TASK DESCRIPTION
Copy each line of the following material that has the string "split".
== == ==
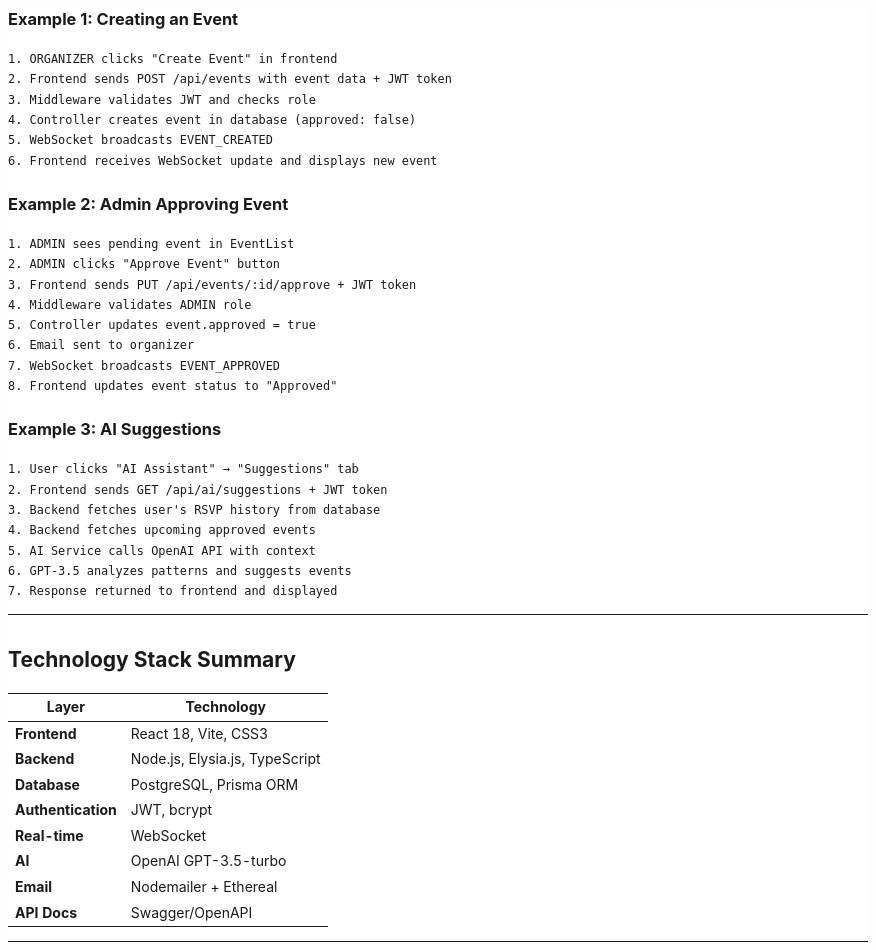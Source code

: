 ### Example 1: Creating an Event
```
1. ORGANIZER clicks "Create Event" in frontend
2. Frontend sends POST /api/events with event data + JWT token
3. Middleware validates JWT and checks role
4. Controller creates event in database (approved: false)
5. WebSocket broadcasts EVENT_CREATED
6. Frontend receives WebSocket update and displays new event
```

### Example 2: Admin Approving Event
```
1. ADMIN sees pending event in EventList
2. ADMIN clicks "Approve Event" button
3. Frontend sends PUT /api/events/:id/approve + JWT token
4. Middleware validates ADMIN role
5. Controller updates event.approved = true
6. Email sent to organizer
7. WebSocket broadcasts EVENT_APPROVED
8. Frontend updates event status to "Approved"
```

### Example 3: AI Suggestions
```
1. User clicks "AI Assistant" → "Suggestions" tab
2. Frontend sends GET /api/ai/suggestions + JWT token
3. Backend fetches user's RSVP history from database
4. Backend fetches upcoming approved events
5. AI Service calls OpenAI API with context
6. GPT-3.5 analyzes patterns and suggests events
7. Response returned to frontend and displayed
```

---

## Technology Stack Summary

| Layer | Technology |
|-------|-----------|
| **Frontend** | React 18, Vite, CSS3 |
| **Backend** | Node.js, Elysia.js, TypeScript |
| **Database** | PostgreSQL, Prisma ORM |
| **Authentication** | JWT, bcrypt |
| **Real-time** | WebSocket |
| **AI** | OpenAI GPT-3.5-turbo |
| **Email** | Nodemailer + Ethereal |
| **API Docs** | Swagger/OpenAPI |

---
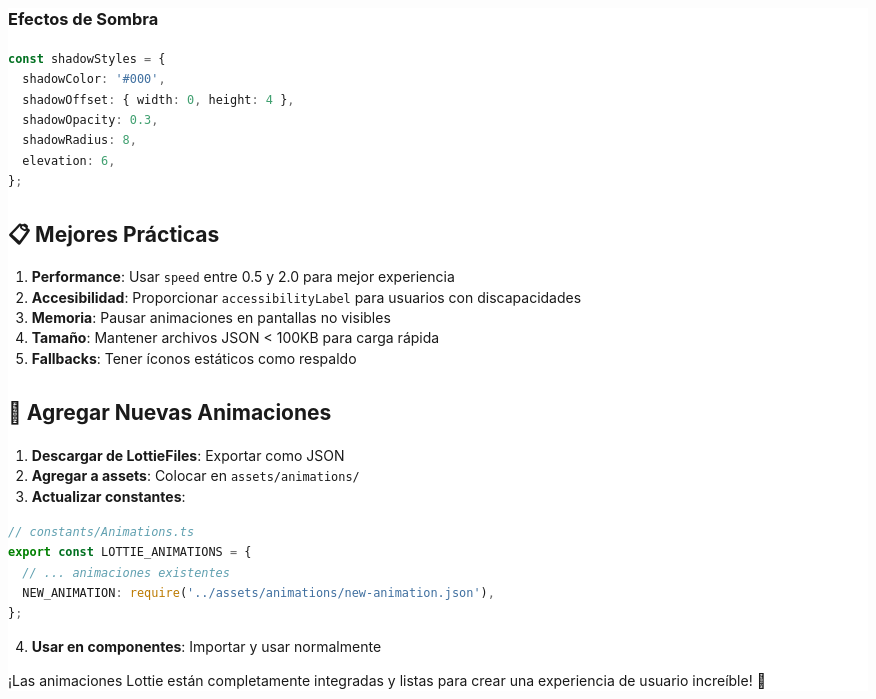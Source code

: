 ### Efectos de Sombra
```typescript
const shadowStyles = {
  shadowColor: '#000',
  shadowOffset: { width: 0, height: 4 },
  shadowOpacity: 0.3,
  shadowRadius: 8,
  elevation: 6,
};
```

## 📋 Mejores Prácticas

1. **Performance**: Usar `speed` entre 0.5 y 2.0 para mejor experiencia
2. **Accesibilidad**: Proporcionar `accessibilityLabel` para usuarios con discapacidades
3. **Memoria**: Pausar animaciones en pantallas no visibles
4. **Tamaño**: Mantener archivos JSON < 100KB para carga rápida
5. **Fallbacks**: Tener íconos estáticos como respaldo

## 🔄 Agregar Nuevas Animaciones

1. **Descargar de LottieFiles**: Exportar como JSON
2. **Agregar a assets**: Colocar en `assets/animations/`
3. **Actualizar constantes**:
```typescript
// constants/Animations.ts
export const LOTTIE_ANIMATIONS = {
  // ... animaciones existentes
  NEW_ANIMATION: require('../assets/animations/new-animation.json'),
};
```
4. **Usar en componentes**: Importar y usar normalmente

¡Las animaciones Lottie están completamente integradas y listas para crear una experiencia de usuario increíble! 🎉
== == ==
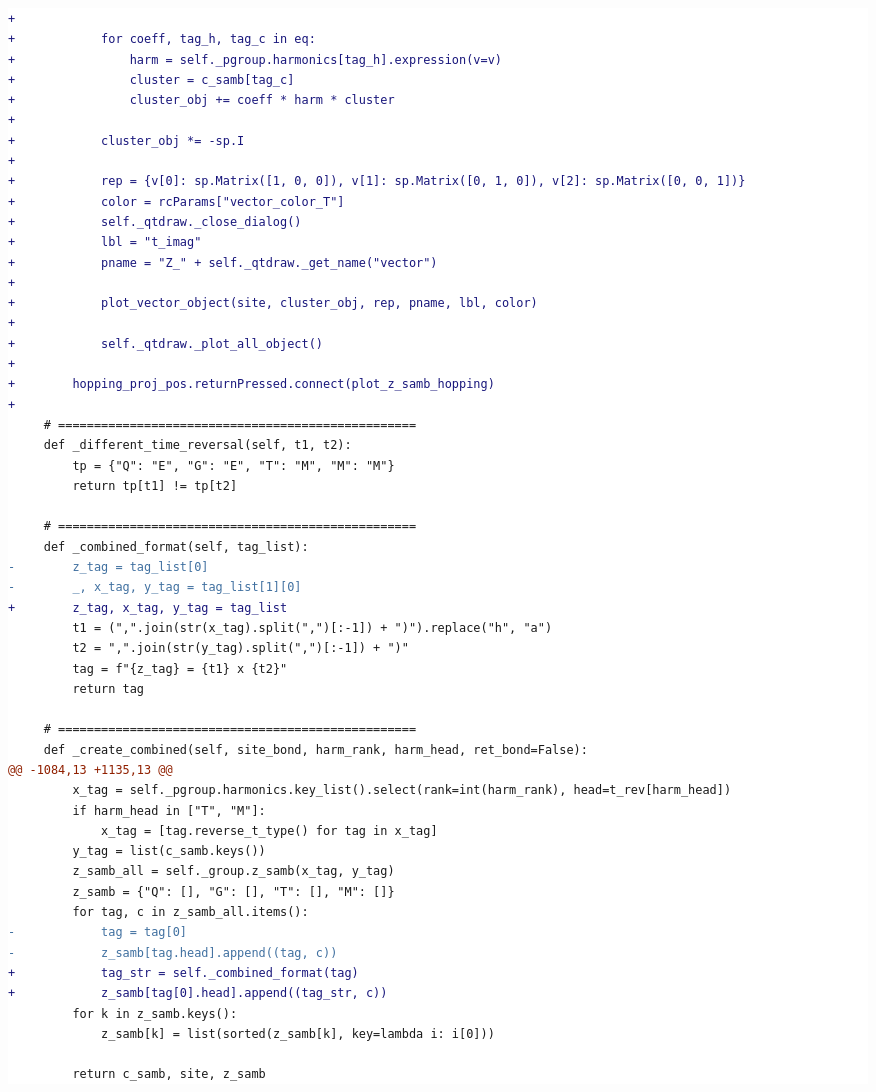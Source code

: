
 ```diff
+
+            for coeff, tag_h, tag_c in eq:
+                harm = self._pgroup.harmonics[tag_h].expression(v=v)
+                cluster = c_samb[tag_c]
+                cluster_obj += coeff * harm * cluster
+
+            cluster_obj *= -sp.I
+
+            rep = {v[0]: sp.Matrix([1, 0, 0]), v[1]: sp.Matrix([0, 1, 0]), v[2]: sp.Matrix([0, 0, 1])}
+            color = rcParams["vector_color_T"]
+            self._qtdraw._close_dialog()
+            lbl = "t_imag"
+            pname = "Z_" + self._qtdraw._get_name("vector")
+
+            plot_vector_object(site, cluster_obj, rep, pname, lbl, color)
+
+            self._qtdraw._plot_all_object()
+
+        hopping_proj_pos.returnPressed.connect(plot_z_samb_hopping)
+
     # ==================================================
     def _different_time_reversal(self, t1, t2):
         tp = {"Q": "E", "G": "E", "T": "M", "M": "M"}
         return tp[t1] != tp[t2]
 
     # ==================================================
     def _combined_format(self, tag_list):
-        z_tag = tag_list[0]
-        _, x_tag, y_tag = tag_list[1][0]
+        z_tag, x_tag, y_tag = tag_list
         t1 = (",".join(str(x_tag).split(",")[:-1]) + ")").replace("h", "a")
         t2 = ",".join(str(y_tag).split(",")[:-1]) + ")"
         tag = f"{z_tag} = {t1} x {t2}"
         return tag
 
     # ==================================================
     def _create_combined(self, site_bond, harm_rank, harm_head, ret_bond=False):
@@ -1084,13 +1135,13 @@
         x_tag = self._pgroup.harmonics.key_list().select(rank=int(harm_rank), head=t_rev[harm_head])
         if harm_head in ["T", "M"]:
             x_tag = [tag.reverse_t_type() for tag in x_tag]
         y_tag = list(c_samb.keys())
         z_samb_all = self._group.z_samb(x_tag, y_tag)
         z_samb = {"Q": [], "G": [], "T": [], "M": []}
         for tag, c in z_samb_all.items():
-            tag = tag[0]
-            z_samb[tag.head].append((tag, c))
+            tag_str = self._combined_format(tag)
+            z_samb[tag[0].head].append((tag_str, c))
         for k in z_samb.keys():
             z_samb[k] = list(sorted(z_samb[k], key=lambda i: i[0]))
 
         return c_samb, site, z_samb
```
== == ==
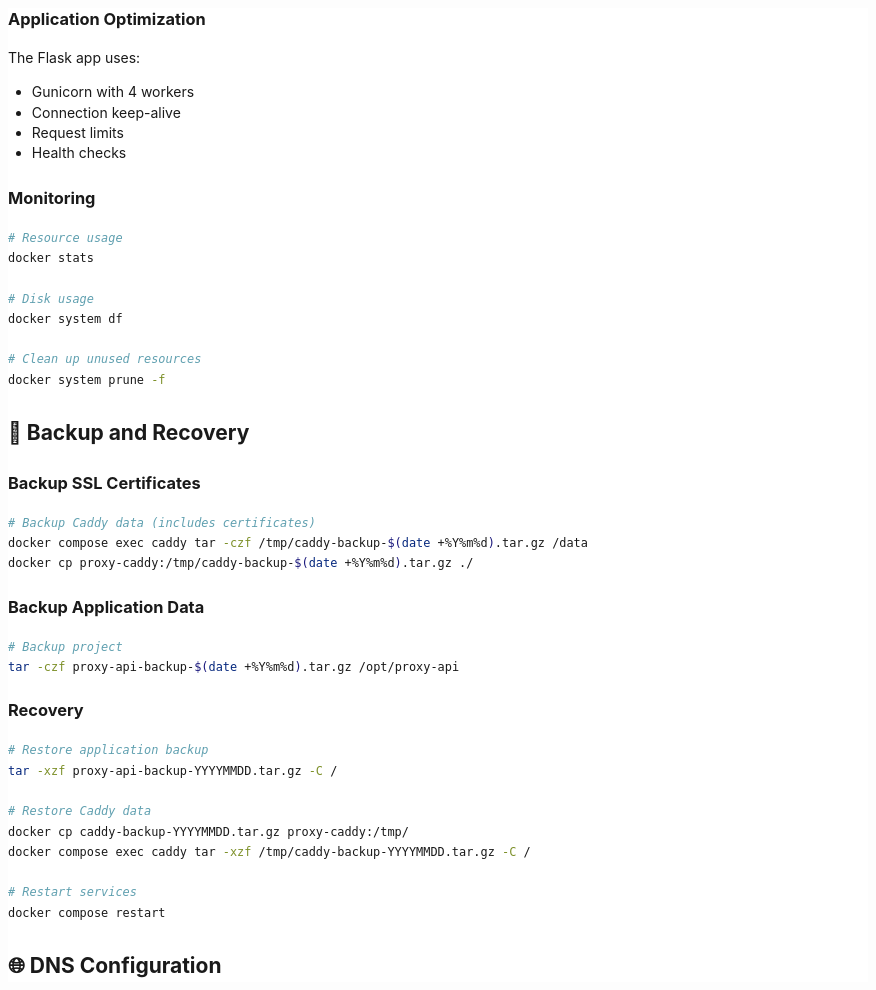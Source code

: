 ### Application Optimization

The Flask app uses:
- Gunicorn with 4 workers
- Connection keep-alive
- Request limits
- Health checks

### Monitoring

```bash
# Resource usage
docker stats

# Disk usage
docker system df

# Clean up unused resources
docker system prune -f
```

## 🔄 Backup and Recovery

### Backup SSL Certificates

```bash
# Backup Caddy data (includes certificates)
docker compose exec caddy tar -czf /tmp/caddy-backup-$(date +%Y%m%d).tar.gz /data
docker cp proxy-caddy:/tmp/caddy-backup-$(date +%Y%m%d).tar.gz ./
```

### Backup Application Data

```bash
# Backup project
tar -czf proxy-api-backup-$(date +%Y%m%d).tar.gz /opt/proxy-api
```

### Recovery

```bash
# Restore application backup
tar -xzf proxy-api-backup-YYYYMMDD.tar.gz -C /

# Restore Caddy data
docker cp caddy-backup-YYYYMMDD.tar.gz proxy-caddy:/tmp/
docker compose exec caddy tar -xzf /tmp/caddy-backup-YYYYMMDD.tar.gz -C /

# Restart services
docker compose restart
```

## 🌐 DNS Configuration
== == ==
COMPLETED TASK
         t1 = (",".join(str(x_tag).split(",")[:-1]) + ")").replace("h", "a")
         t2 = ",".join(str(y_tag).split(",")[:-1]) + ")"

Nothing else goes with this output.